In another blow to ex-president Suharto, a court yesterday rejected a multi-billion-dollar criminal defamation case he had filed against the US magazine Time.

Judge Sihol Sitompul, heading a panel of three judges at the Central Jakarta District Court, ruled Mr Suharto's defamation suit could not be accepted for lack of evidence.

"The panel of judges deems that in the reports of Time magazine, there are no elements of libel as has been alleged by the plaintiff. Therefore, the charges of the plaintiff should be all rejected," Judge Sitompul said.

Mr Suharto, now under house arrest, sued the magazine for US$27 billion over a cover story the magazine ran in May last year that claimed his family was sitting on a fortune of about US$15 billion. The report also alleged Mr Suharto had hurriedly transferred about US$9 billion from a bank in Switzerland to another in Austria shortly after he fell from power in May 1998 amid mass protests.

Endang Sumarti, a member of the panel of judges, said the picture of Mr Suharto on the cover of the magazine's issue on May 24 last year – which showed him, wearing an 18th-century wig, pictured on a US dollar note with multiple zeros and the words Mr Suharto Inc stamped on it – was "within the bounds of reasonable fairness".

He said that after the expert testimonies of journalists called to the witness stand, the picture of Mr Suharto could not be construed as depicting him being in control of a large business conglomerate, as Mr Suharto's lawyers charged.

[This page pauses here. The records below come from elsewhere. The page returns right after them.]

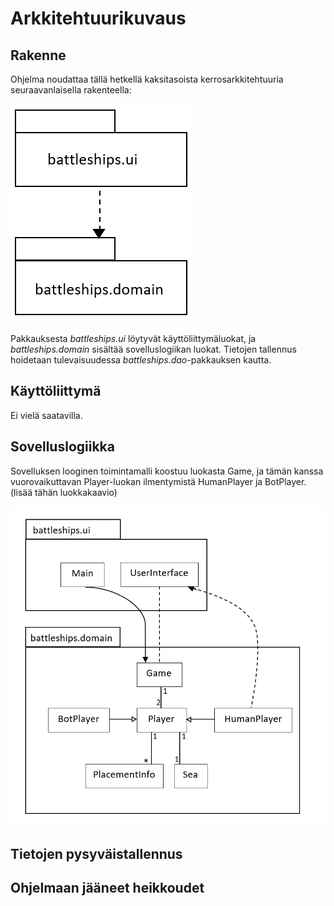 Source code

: # Arkkitehtuurikuvaus
## Rakenne
Ohjelma noudattaa tällä hetkellä kaksitasoista kerrosarkkitehtuuria seuraavanlaisella rakenteella: 

![Kerrosarkkitehtuuri](https://github.com/laaksoma/ot-harjoitustyo/blob/refactoring/Battleships/dokumentointi/kaaviot/pakkauskaavio_ilmandao.png)

Pakkauksesta _battleships.ui_ löytyvät käyttöliittymäluokat, ja _battleships.domain_ sisältää sovelluslogiikan luokat. 
Tietojen tallennus hoidetaan tulevaisuudessa _battleships.dao_-pakkauksen kautta.

## Käyttöliittymä
Ei vielä saatavilla.

## Sovelluslogiikka 
Sovelluksen looginen toimintamalli koostuu luokasta Game, ja tämän kanssa vuorovaikuttavan Player-luokan 
ilmentymistä HumanPlayer ja BotPlayer. 
(lisää tähän luokkakaavio)

![Pakkauskaavio](https://github.com/laaksoma/ot-harjoitustyo/blob/refactoring/Battleships/dokumentointi/kaaviot/sovelluslogiikka_laajempi_ilmandao.png)

## Tietojen pysyväistallennus

## Ohjelmaan jääneet heikkoudet
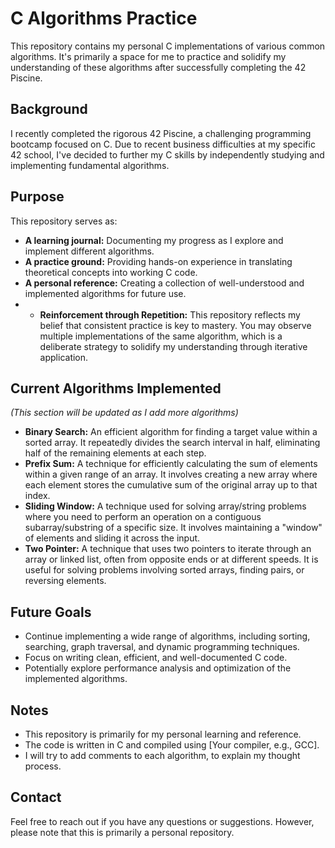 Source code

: # C Algorithms Practice

This repository contains my personal C implementations of various common algorithms. It's primarily a space for me to practice and solidify my understanding of these algorithms after successfully completing the 42 Piscine.

## Background

I recently completed the rigorous 42 Piscine, a challenging programming bootcamp focused on C. Due to recent business difficulties at my specific 42 school, I've decided to further my C skills by independently studying and implementing fundamental algorithms.

## Purpose

This repository serves as:

* **A learning journal:** Documenting my progress as I explore and implement different algorithms.
* **A practice ground:** Providing hands-on experience in translating theoretical concepts into working C code.
* **A personal reference:** Creating a collection of well-understood and implemented algorithms for future use.
* * **Reinforcement through Repetition:** This repository reflects my belief that consistent practice is key to mastery. You may observe multiple implementations of the same algorithm, which is a deliberate strategy to solidify my understanding through iterative application.

## Current Algorithms Implemented

*(This section will be updated as I add more algorithms)*

* **Binary Search:** An efficient algorithm for finding a target value within a sorted array. It repeatedly divides the search interval in half, eliminating half of the remaining elements at each step.
* **Prefix Sum:** A technique for efficiently calculating the sum of elements within a given range of an array. It involves creating a new array where each element stores the cumulative sum of the original array up to that index.
* **Sliding Window:** A technique used for solving array/string problems where you need to perform an operation on a contiguous subarray/substring of a specific size. It involves maintaining a "window" of elements and sliding it across the input.
* **Two Pointer:** A technique that uses two pointers to iterate through an array or linked list, often from opposite ends or at different speeds. It is useful for solving problems involving sorted arrays, finding pairs, or reversing elements.

## Future Goals

* Continue implementing a wide range of algorithms, including sorting, searching, graph traversal, and dynamic programming techniques.
* Focus on writing clean, efficient, and well-documented C code.
* Potentially explore performance analysis and optimization of the implemented algorithms.

## Notes

* This repository is primarily for my personal learning and reference.
* The code is written in C and compiled using [Your compiler, e.g., GCC].
* I will try to add comments to each algorithm, to explain my thought process.

## Contact

Feel free to reach out if you have any questions or suggestions. However, please note that this is primarily a personal repository.
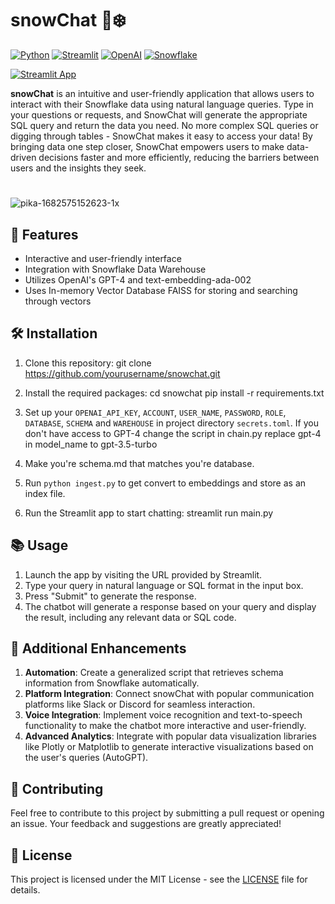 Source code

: # snowChat 💬❄️

[![Python](https://img.shields.io/badge/-Python-3776AB?style=flat-square&logo=python&logoColor=white)](https://www.python.org/)
[![Streamlit](https://img.shields.io/badge/-Streamlit-FF4B4B?style=flat-square&logo=streamlit&logoColor=white)](https://streamlit.io/)
[![OpenAI](https://img.shields.io/badge/-OpenAI-412991?style=flat-square&logo=openai&logoColor=white)](https://openai.com/)
[![Snowflake](https://img.shields.io/badge/-Snowflake-29BFFF?style=flat-square&logo=snowflake&logoColor=white)](https://www.snowflake.com/en/)

[![Streamlit App](https://static.streamlit.io/badges/streamlit_badge_black_white.svg)](https://snowchat.streamlit.app/)

**snowChat** is an intuitive and user-friendly application that allows users to interact with their Snowflake data using natural language queries. Type in your questions or requests, and SnowChat will generate the appropriate SQL query and return the data you need. No more complex SQL queries or digging through tables - SnowChat makes it easy to access your data! By bringing data one step closer, SnowChat empowers users to make data-driven decisions faster and more efficiently, reducing the barriers between users and the insights they seek.

#

![pika-1682575152623-1x](https://user-images.githubusercontent.com/53030784/234772753-228ad22b-3939-47a5-a4cc-c2aa7c08577a.jpeg)

## 🌟 Features

- Interactive and user-friendly interface
- Integration with Snowflake Data Warehouse
- Utilizes OpenAI's GPT-4 and text-embedding-ada-002
- Uses In-memory Vector Database FAISS for storing and searching through vectors

## 🛠️ Installation

1. Clone this repository:
   git clone https://github.com/yourusername/snowchat.git

2. Install the required packages:
   cd snowchat
   pip install -r requirements.txt

3. Set up your `OPENAI_API_KEY`, `ACCOUNT`, `USER_NAME`, `PASSWORD`, `ROLE`, `DATABASE`, `SCHEMA` and `WAREHOUSE` in project directory `secrets.toml`. If you don't have access to GPT-4 change the script in chain.py replace gpt-4 in model_name to gpt-3.5-turbo

4. Make you're schema.md that matches you're database.

5. Run `python ingest.py` to get convert to embeddings and store as an index file.

6. Run the Streamlit app to start chatting:
   streamlit run main.py

## 📚 Usage

1. Launch the app by visiting the URL provided by Streamlit.
2. Type your query in natural language or SQL format in the input box.
3. Press "Submit" to generate the response.
4. The chatbot will generate a response based on your query and display the result, including any relevant data or SQL code.

## 🚀 Additional Enhancements

1. **Automation**: Create a generalized script that retrieves schema information from Snowflake automatically.
2. **Platform Integration**: Connect snowChat with popular communication platforms like Slack or Discord for seamless interaction.
3. **Voice Integration**: Implement voice recognition and text-to-speech functionality to make the chatbot more interactive and user-friendly.
4. **Advanced Analytics**: Integrate with popular data visualization libraries like Plotly or Matplotlib to generate interactive visualizations based on the user's queries (AutoGPT).

## 🤝 Contributing

Feel free to contribute to this project by submitting a pull request or opening an issue. Your feedback and suggestions are greatly appreciated!

## 📄 License

This project is licensed under the MIT License - see the [LICENSE](LICENSE) file for details.
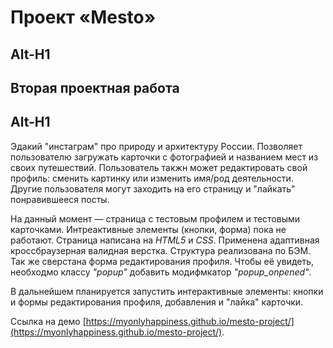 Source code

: # Проект «Mesto»
Alt-H1
------
## Вторая проектная работа
Alt-H1
------
Эдакий "инстаграм" про природу и архитектуру России. Позволяет пользователю загружать карточки с фотографией и названием мест из своих путешествий. Пользователь такжн может редактировать свой профиль: сменить картинку или изменить имя/род деятельности. Другие пользователя могут заходить на его страницу и "лайкать" понравившееся посты.

На данный момент — страница с тестовым профилем и тестовыми карточками.
Интреактивные элементы (кнопки, форма) пока не работают.
Страница написана на _HTML5_ и _CSS_. Применена адаптивная кроссбраузерная валидная верстка. Структура реализована по БЭМ. Так же сверстана форма редактирования профиля. Чтобы её увидеть, необходмо классу _"popup"_ добавить модифмкатор _"popup_onpened"_.

В дальнейшем планируется запустить интерактивные элементы: кнопки и формы редактирования профиля, добавления и "лайка" карточки.

Ссылка на демо [https://myonlyhappiness.github.io/mesto-project/](https://myonlyhappiness.github.io/mesto-project/).
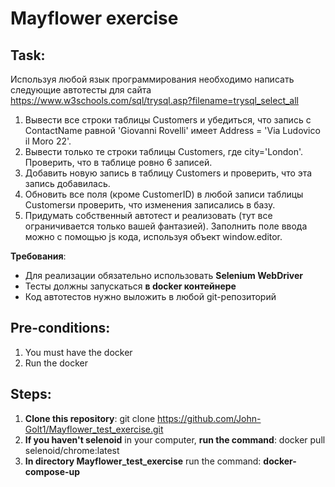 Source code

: # Mayflower exercise
## Task:
Используя любой язык программирования необходимо написать следующие автотесты для сайта https://www.w3schools.com/sql/trysql.asp?filename=trysql_select_all
1. Вывести все строки таблицы Customers и убедиться, что запись с ContactName равной 'Giovanni Rovelli' имеет Address = 'Via Ludovico il Moro 22'.
2. Вывести только те строки таблицы Customers, где city='London'. Проверить, что в таблице ровно 6 записей.
3. Добавить новую запись в таблицу Customers и проверить, что эта запись добавилась.
4. Обновить все поля (кроме CustomerID) в любой записи таблицы Customersи проверить, что изменения записались в базу.
5. Придумать собственный автотест и реализовать (тут все ограничивается только вашей фантазией).
Заполнить поле ввода можно с помощью js кода, используя объект window.editor.

**Требования**:
- Для реализации обязательно использовать **Selenium WebDriver**
- Тесты должны запускаться **в docker контейнере**
- Код автотестов нужно выложить в любой git-репозиторий
## Pre-conditions:
1. You must have the docker
2. Run the docker
## Steps:
1. **Clone this repository**: git clone https://github.com/John-Golt1/Mayflower_test_exercise.git
2. **If you haven't selenoid** in your computer, **run the command**: docker pull selenoid/chrome:latest 
3. **In directory Mayflower_test_exercise** run the command: **docker-compose-up**

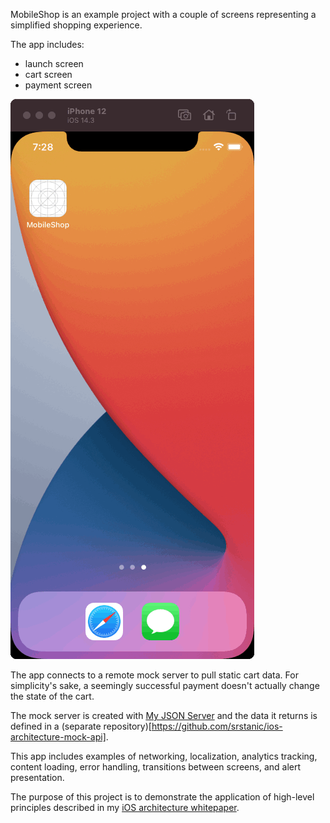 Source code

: MobileShop is an example project with a couple of screens representing a simplified shopping experience.

The app includes:
* launch screen
* cart screen
* payment screen

![](demo.gif)

The app connects to a remote mock server to pull static cart data. For simplicity's sake, a seemingly successful payment doesn't actually change the state of the cart.

The mock server is created with [My JSON Server](https://my-json-server.typicode.com/) and the data it returns is defined in a (separate repository)[https://github.com/srstanic/ios-architecture-mock-api].

This app includes examples of networking, localization, analytics tracking, content loading, error handling, transitions between screens, and alert presentation.

The purpose of this project is to demonstrate the application of high-level principles described in my [iOS architecture whitepaper](https://dev.srdanstanic.com/ios/architecture/2020/10/13/ios-application-architecture-beyond-mvc-mvvm-viper/).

"It is a victory for press freedom, for judicial independence and for the people of Indonesia," said Time Asia's Hong Kong-based editor, Donald Morrison. Morrison was one of those named in the suit.

Mr Suharto's lawyer, Juan Felix Tampubolon, blamed the judges. The failure of the court to provide what he called a "fair ruling" was because "of the mistake of the judges in bringing in expert witnesses".

The former strongman, who turns 79 tomorrow, suffered a mild stroke last year. He has been barred from leaving either Jakarta or the country since April 12 and the authorities put him under house arrest last month. His lawyers have taken the Attorney-General's Office to court over the house arrest order and that case is due to open at another court in Jakarta today.